Armory – For almost a full four years after the Faction War, the Armory of Sigil sat abandoned after its collapse during the battle between the Harmonium and the Doomguard and their respective allies. The persistent rumors, not entirely unfounded, which held that within the shattered pile of occasionally smoking rubble lurked a number of small and completely uncontrolled spheres of annihilation tended to keep away scavengers and vagrants. [And, for that matter, developers. – The Editor]
In its original incarnation by the Doomguard, the Armory was graced with a massive bas-relief symbol of their faction upon the front exterior of the structure, four sprawling iron latticework flying buttresses, and encrusted along the lower levels with razorvine. Four towers, each strangely free of crawling razorvine, flanked the corners of the building, each corresponding to the four negative touched Quasielemental Planes, and indeed it appears that the towers were nothing more than empty stone husks from the exterior.

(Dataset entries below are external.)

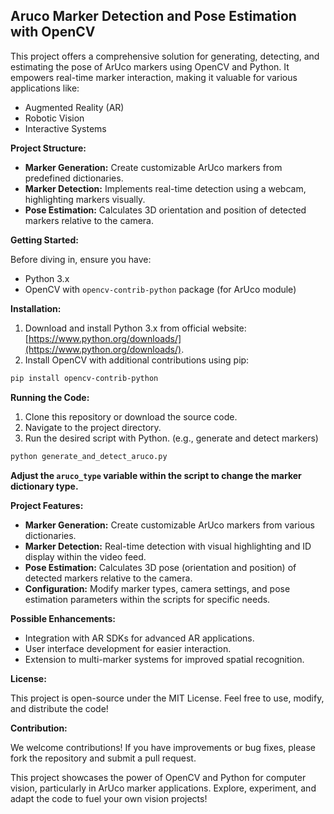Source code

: ## Aruco Marker Detection and Pose Estimation with OpenCV

This project offers a comprehensive solution for generating, detecting, and estimating the pose of ArUco markers using OpenCV and Python. It empowers real-time marker interaction, making it valuable for various applications like:

* Augmented Reality (AR)
* Robotic Vision
* Interactive Systems

**Project Structure:**

* **Marker Generation:** Create customizable ArUco markers from predefined dictionaries.
* **Marker Detection:** Implements real-time detection using a webcam, highlighting markers visually.
* **Pose Estimation:** Calculates 3D orientation and position of detected markers relative to the camera.

**Getting Started:**

Before diving in, ensure you have:

* Python 3.x
* OpenCV with `opencv-contrib-python` package (for ArUco module)

**Installation:**

1. Download and install Python 3.x from official website: [https://www.python.org/downloads/](https://www.python.org/downloads/).
2. Install OpenCV with additional contributions using pip:

```bash
pip install opencv-contrib-python
```

**Running the Code:**

1. Clone this repository or download the source code.
2. Navigate to the project directory.
3. Run the desired script with Python. (e.g., generate and detect markers)

```bash
python generate_and_detect_aruco.py
```

**Adjust the `aruco_type` variable within the script to change the marker dictionary type.**

**Project Features:**

* **Marker Generation:** Create customizable ArUco markers from various dictionaries.
* **Marker Detection:** Real-time detection with visual highlighting and ID display within the video feed.
* **Pose Estimation:** Calculates 3D pose (orientation and position) of detected markers relative to the camera.
* **Configuration:** Modify marker types, camera settings, and pose estimation parameters within the scripts for specific needs.

**Possible Enhancements:**

* Integration with AR SDKs for advanced AR applications.
* User interface development for easier interaction.
* Extension to multi-marker systems for improved spatial recognition.

**License:**

This project is open-source under the MIT License. Feel free to use, modify, and distribute the code!

**Contribution:**

We welcome contributions! If you have improvements or bug fixes, please fork the repository and submit a pull request.

This project showcases the power of OpenCV and Python for computer vision, particularly in ArUco marker applications. Explore, experiment, and adapt the code to fuel your own vision projects!
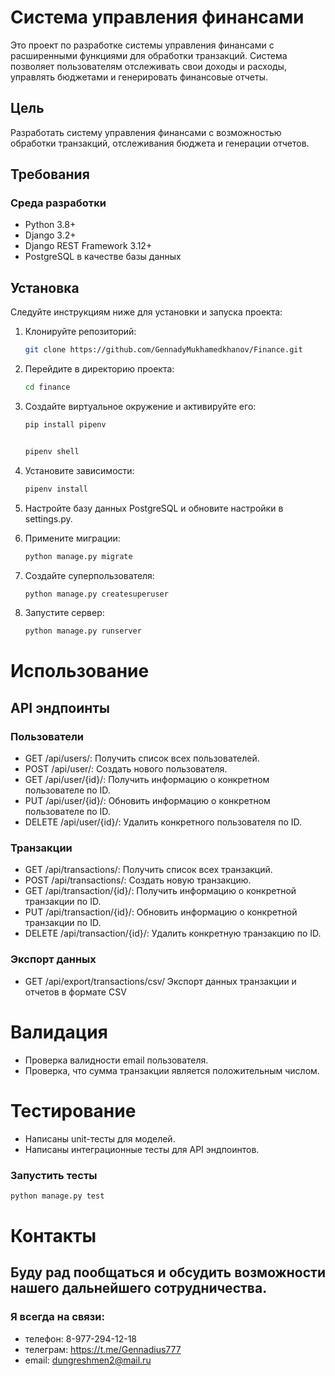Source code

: # Система управления финансами

Это проект по разработке системы управления финансами с расширенными функциями для обработки транзакций. Система
позволяет пользователям отслеживать свои доходы и расходы, управлять бюджетами и генерировать финансовые отчеты.

## Цель

Разработать систему управления финансами с возможностью обработки транзакций, отслеживания бюджета и генерации отчетов.

## Требования

### Среда разработки

- Python 3.8+
- Django 3.2+
- Django REST Framework 3.12+
- PostgreSQL в качестве базы данных

## Установка

Следуйте инструкциям ниже для установки и запуска проекта:

1. Клонируйте репозиторий:

   ```bash
   git clone https://github.com/GennadyMukhamedkhanov/Finance.git
   ```

2. Перейдите в директорию проекта:
    ```bash
    cd finance
   ```

3. Создайте виртуальное окружение и активируйте его:
    ```bash
   pip install pipenv
   
   
   pipenv shell
   ```

4. Установите зависимости:
    ```bash
   pipenv install
   ```

5. Настройте базу данных PostgreSQL и обновите настройки в settings.py.


6. Примените миграции:
    ```bash
    python manage.py migrate
      ```

7. Создайте суперпользователя:
    ```bash
   python manage.py createsuperuser
      ```

8. Запустите сервер:
    ```bash
   python manage.py runserver    
   ```

# Использование

## API эндпоинты

### Пользователи

- GET /api/users/: Получить список всех пользователей.
- POST /api/user/: Создать нового пользователя.
- GET /api/user/{id}/: Получить информацию о конкретном пользователе по ID.
- PUT /api/user/{id}/: Обновить информацию о конкретном пользователе по ID.
- DELETE /api/user/{id}/: Удалить конкретного пользователя по ID.

### Транзакции

- GET /api/transactions/: Получить список всех транзакций.
- POST /api/transactions/: Создать новую транзакцию.
- GET /api/transaction/{id}/: Получить информацию о конкретной транзакции по ID.
- PUT /api/transaction/{id}/: Обновить информацию о конкретной транзакции по ID.
- DELETE /api/transaction/{id}/: Удалить конкретную транзакцию по ID.

### Экспорт данных

- GET /api/export/transactions/csv/ Экспорт данных транзакции и отчетов в формате CSV

# Валидация

- Проверка валидности email пользователя.
- Проверка, что сумма транзакции является положительным числом.

# Тестирование

- Написаны unit-тесты для моделей.
- Написаны интеграционные тесты для API эндпоинтов.

### Запустить тесты

   ```bash
   python manage.py test
```

# Контакты 
## Буду рад пообщаться и обсудить возможности нашего дальнейшего сотрудничества.
### Я всегда на связи:
- телефон: 8-977-294-12-18
- телеграм: https://t.me/Gennadius777
- email: dungreshmen2@mail.ru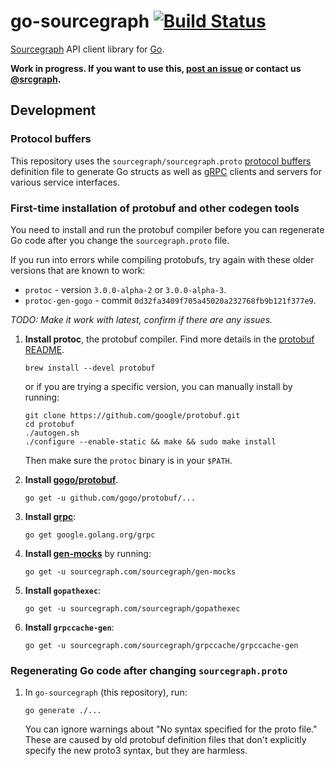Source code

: # go-sourcegraph [![Build Status](https://travis-ci.org/sourcegraph/go-sourcegraph.png?branch=master)](https://travis-ci.org/sourcegraph/go-sourcegraph)

[Sourcegraph](https://sourcegraph.com) API client library for [Go](http://golang.org).

**Work in progress. If you want to use this, [post an issue](https://github.com/sourcegraph/go-sourcegraph/issues) or contact us [@srcgraph](https://twitter.com/srcgraph).**

## Development

### Protocol buffers

This repository uses the `sourcegraph/sourcegraph.proto` [protocol buffers](https://developers.google.com/protocol-buffers/) definition file to generate Go structs as well as [gRPC](http://grpc.io) clients and servers for various service interfaces.

### First-time installation of protobuf and other codegen tools

You need to install and run the protobuf compiler before you can regenerate Go code after you change the `sourcegraph.proto` file.

If you run into errors while compiling protobufs, try again with these older versions that are known to work:

-  `protoc` - version `3.0.0-alpha-2` or `3.0.0-alpha-3`.
-  `protoc-gen-gogo` - commit `0d32fa3409f705a45020a232768fb9b121f377e9`.

_TODO: Make it work with latest, confirm if there are any issues._

1. **Install protoc**, the protobuf compiler. Find more details in the [protobuf README](https://github.com/google/protobuf).

   ```
   brew install --devel protobuf
   ```

   or if you are trying a specific version, you can manually install by running:

   ```
   git clone https://github.com/google/protobuf.git
   cd protobuf
   ./autogen.sh
   ./configure --enable-static && make && sudo make install
   ```

   Then make sure the `protoc` binary is in your `$PATH`.

2. **Install [gogo/protobuf](https://github.com/gogo/protobuf)**.

   ```
   go get -u github.com/gogo/protobuf/...
   ```

3. **Install [grpc](https://github.com/grpc/grpc-go)**:

   ```
   go get google.golang.org/grpc
   ```

4. **Install [gen-mocks](https://sourcegraph.com/sourcegraph/gen-mocks)** by running:

   ```
   go get -u sourcegraph.com/sourcegraph/gen-mocks
   ```

5. **Install `gopathexec`**:

   ```
   go get -u sourcegraph.com/sourcegraph/gopathexec
   ```

6. **Install `grpccache-gen`**:

   ```
   go get -u sourcegraph.com/sourcegraph/grpccache/grpccache-gen
   ```

### Regenerating Go code after changing `sourcegraph.proto`

1. In `go-sourcegraph` (this repository), run:

   ```
   go generate ./...
   ```

   You can ignore warnings about "No syntax specified for the proto file." These are caused by old protobuf definition files that don't explicitly specify the new proto3 syntax, but they are harmless.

But from the inside each contained a portal leading to an actual tower that stood within one of the four Doomguard strongholds in the plane it occupied. Starting at the northeast tower and circling clockwise, the portals lead to Citadel Alluvius, Citadel Sealt, Citadel Exhalus, and finally the Crumbling Citadel. From here, the Doomguard sold weapons created within the massive forges located inside, along with siege engines if the buyer had the jink for it, as well as stocks of unsold or defective weapons.
In the aftermath of the Tempest of Doors and the collapse of the Armory, the portals vanished and the former Doomguard members fleeing to their strongholds on those planes had to do so the long way in their exodus to the Inner Planes. The weapons stored within that had not already been handed out freely by the entropy obsessed faction members and their weapons master, the recently deceased cambion Ely Cromlich, were looted from the ruins or buried within in the subsequent collapse of the building.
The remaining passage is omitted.